Berantas Buta Aksara Alquran, KUA Tigabinanga Berikan Pelatihan Baca Alquran Kepada Lansia
Daerah

Berantas Buta Aksara Alquran, KUA Tigabinanga Berikan Pelatihan Baca Alquran Kepada Lansia

  22 Jul 2026 |   12 |   Penulis : Humas Cabang APRI Karo |   Publisher : Biro Humas APRI Sumatera Utara

Tigabinanga (Humas) – Kantor Urusan Agama (KUA) Tigabinanga melalui Penyuluh Agama Islam (PAI) dan Pengadministrasian KUA Kecamatan Tigabinanga, Ardi Siddiq Ritonga, S.Hi, Lili Eliawati Br Selian S.Hi dan Nia Sutriana Br Selian melaksanakan kegiatan penyuluhan dalam rangka memberantas buta aksara Al-Qur’an di Aula KUA Tigabinanga pada hari Rabu, 22 Juli 2026.

Kegiatan ini merupakan bagian dari program pembinaan keagamaan yang bertujuan meningkatkan kemampuan baca Al-Qur’an bagi lansia warga masyarakat Tigabinanga, sekaligus menanamkan nilai-nilai keislaman. Kegiatan penyuluhan tersebut berlangsung di Aula KUA Tigabinanga dan diikuti dengan antusias oleh para lansia.


Penyuluh Agama Islam memberikan materi dasar pengenalan huruf hijaiyah, tajwid sederhana, serta praktik membaca Al-Qur’an secara bertahap sesuai kemampuan masing-masing peserta.
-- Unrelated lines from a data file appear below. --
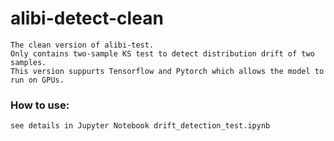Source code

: # alibi-detect-clean
    The clean version of alibi-test.
    Only contains two-sample KS test to detect distribution drift of two samples.
    This version suppurts Tensorflow and Pytorch which allows the model to run on GPUs.

### How to use:
    
    see details in Jupyter Notebook drift_detection_test.ipynb

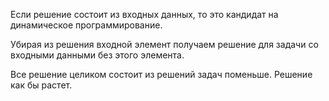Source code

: Если решение состоит из входных данных, то это кандидат на динамическое программирование.

Убирая из решения входной элемент получаем решение для задачи со входными данными без этого элемента.

Все решение целиком состоит из решений задач поменьше.
Решение как бы растет.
Tuah Aman, S.Ag., SH., MH. menyampaikan bahwa pemberantasan buta aksara Al-Qur’an merupakan tanggung jawab bersama, termasuk bagi warga lansia yang betul betul ingin belajar Al-Qu'an.

“Al-Qur’an adalah pedoman hidup umat Islam. Meskipun mereka sudah lansia, hak untuk mendapatkan pendidikan agama, khususnya kemampuan membaca Al-Qur’an, harus tetap terpenuhi,” ujarnya. Menurutnya, kegiatan ini tidak hanya bertujuan agar warga binaan mampu membaca Al-Qur’an, tetapi juga sebagai sarana pembinaan akhlak dan penguatan mental spiritual. “Dengan membaca dan memahami Al-Qur’an, kami berharap para lansia tetap memiliki pegangan hidup, tumbuh kesadaran untuk memperbaiki diri,” tambahnya.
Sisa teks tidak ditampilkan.